In 2018, our government introduced country-of-origin labelling to increase the transparency of imported products. One statistic that shocked me when I heard evidence when I was on the Standing Committee on Agriculture and Water Resources, which recommended the current country-of-labelling regime, was the fact that imported pork made up 75 per cent of processed pork consumed in this country. In my electorate, Barossa Fine Foods is but one example of local suppliers who source their meats locally and are supporting primary producers. Big River Pork finds its home in my electorate as well. It’s one of our nation’s largest pork-processing facilities. Apart from its award-winning wineries, the Barossa Valley is also home to producers of high-quality products such as Barossa Valley Cheese Company, who source their dairy products locally and provide economic benefit to the community. The electorate of Barker boasts more Australians employed in the food-processing sector than any other division in this place. Whether it’s food, fibre or wine, Barker’s producers and processors are leading the charge.
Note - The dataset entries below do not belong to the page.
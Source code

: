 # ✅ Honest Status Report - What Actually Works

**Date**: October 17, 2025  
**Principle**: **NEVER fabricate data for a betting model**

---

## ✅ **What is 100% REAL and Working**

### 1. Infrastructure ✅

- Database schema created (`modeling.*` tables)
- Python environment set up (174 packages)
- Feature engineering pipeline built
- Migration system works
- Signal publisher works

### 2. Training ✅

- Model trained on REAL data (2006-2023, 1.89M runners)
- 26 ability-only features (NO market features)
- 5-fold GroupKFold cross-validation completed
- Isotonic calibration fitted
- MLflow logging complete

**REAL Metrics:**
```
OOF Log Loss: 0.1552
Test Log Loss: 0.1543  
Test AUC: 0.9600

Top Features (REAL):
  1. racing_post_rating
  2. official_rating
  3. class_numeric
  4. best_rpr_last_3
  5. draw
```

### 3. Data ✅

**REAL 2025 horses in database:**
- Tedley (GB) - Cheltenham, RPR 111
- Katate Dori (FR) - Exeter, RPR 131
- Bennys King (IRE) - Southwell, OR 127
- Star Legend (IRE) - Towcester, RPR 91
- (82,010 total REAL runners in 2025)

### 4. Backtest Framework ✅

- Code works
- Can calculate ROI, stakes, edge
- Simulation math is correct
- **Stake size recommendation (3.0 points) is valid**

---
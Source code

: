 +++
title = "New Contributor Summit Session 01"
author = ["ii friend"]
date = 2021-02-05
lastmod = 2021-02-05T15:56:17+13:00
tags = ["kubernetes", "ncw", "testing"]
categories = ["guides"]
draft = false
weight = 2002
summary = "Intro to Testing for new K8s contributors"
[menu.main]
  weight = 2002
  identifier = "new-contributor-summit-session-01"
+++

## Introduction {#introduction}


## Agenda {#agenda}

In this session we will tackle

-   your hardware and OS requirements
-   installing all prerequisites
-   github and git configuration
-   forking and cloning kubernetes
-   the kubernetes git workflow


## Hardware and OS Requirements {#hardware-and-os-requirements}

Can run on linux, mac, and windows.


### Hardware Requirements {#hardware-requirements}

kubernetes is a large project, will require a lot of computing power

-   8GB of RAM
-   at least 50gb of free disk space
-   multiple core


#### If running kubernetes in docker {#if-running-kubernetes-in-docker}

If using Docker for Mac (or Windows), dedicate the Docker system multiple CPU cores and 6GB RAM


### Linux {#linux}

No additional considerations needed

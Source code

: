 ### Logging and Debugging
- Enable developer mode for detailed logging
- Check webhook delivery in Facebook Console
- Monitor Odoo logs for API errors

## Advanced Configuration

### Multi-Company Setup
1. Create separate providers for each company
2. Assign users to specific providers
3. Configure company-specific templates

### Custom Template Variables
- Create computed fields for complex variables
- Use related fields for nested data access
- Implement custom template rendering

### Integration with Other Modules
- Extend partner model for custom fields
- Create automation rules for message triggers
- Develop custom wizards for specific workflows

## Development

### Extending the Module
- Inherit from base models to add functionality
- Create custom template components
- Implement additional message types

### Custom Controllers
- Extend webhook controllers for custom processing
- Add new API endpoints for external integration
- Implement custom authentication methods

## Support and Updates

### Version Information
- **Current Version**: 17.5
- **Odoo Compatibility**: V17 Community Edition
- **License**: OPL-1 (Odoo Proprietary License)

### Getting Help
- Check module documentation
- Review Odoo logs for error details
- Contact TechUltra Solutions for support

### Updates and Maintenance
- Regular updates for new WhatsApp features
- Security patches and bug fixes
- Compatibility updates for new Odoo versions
What we need is for Australian consumers to lean in, look for that ‘Australian Made’ logo, make sure the bar chart is full and do the right thing by your fellow Australians. Supporting Australian Made is a patriotic duty. Food processors in my electorate such as Thomas Foods, Big River Pork—there are any number I could mention—are doing the right thing. On wine, we have the high-value, low-volume offerings of the Barossa and the Coonawarra, but we also have the bulk offerings of the warm inland regions like the Riverland.

I’ve spoken a bit about food and wine and I’ve touched on wood fibre, but let me talk about another fibre. MiniJumbuk is a local company in Naracoorte which operates in the wool industry. Partnering with Australian retailers, it is turning domestically produced wool into high-quality bedding and other goods. But this company doesn’t just do that. As part of its mantra, MiniJumbuk recently released 1,000 bedding sheets, with $50 per set donated to BlazeAid. It is just another way this company is giving back to Australians. So, if you’re looking for bedding, think of MiniJumbuk.

Whether it’s HomeBuilder, MiniJumbuk, the wineries in Barker or food producers more generally, think Australian Made, look to the bar graph, make sure it’s full and deliver for your fellow Australians.